Per gli eurobond si stanno spendendo a fari “spenti” Francia, Italia e Grecia, con la Spagna interessata, mentre per i “frugali” la linea è sempre quella di Germania, Olanda e Austria nel non ammettere indebitamenti ulteriori dei Paesi messi peggio da questo punto di vista (Roma in primis, ndr). L’Italia di Meloni in più però aggiunge la consapevolezza che alzare il proprio debito pubblico sarebbe nefasto, e dunque chiede lo sblocco di risorse come l’Invest EU per poter fare da volano per un’economia in ripresa con garanzie pubbliche ma con poi sviluppo e crescita private.
LA LINEA DEL GOVERNO MELONI E I “DUE FORNI” TRA UE E USA
«Manteniamo il sostegno all’Ucraina, così come gli sforzi americani per una pace giusta e duratura»: così Giorgia Meloni nel punto stampa al termine della prima giornata di Consiglio Europeo affrontando anche il tema della ricostruzione, «noi come Italia siamo in prima fila su tale sponda con la Conferenza specifica convocata a Roma nei prossimi mesi». Sul fronte riarmo invece, la Presidente del Consiglio ribadisce che parlare di quelle cifre altisonanti in realtà è un insieme di numeri virtuali e somma di stanziamenti fino al 2030, «in realtà le cifre sembrano alte ma sono pressoché virtuali», anche per il ReArm EU è tutt’altro che definito.
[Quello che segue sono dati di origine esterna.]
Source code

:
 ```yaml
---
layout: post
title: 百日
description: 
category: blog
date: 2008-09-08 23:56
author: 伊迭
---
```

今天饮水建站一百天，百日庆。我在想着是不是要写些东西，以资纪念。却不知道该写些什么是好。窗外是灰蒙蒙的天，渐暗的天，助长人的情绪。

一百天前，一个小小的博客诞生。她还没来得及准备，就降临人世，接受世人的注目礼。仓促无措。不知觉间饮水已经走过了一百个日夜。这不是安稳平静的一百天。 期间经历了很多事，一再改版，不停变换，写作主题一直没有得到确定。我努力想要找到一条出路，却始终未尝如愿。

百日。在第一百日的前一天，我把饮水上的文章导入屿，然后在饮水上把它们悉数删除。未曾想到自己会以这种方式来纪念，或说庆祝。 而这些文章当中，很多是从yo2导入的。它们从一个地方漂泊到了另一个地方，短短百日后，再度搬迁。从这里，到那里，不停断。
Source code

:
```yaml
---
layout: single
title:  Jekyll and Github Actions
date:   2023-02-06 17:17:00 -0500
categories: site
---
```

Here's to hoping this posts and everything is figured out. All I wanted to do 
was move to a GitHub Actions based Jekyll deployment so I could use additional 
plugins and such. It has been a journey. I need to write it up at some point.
Resta per Meloni l’estensione dell’articolo 5 della NATO anche per l’Ucraina, senza però l’ingresso immediato in guerra per i partner è al momento «la soluzione ideale» per il futuro di garanzia Ue su Kiev post-pace, ma trova la netta “concorrenza” delle posizioni inglesi e tedesche, oltre che francesi, che puntano invece all’invio di soldati e aiuti in terra ucraina come garanzia e deterrenza. Il Governo italiano resta dunque sui due “forni” molto complicati di non voler rompere affatto in Europa, evitando di essere la “novella Ungheria” anti Von der Leyen a prescindere, di contro però senza spaccare le relazioni con gli Usa di Trump e con la stessa Alleanza Atlantica.
Dopo le clamorose proteste in Parlamento italiano per l’attacco di Meloni al Manifesto di Ventotene, a Bruxelles la Presidente del Consiglio ha trovato un ambiente molto meno ostile e ha provato ad impostare una linea diplomatica tanto con la Commissione, quanto con i Paesi che portano al tavolo opzioni diverse dalle proposte italiane. Tanto l’Italia quanto molti altri partner europei hanno invece bocciato il piano dell’Alto Rappresentante per la Politica Estera della Commissione, Kaja Kallas, che poneva sul piatto 40 miliardi di ulteriori aiuti in armi a Kiev, poi scesi a 5 e ora congelati in attesa di un via libera che non sembra esserci nell’emiciclo di Bruxelles.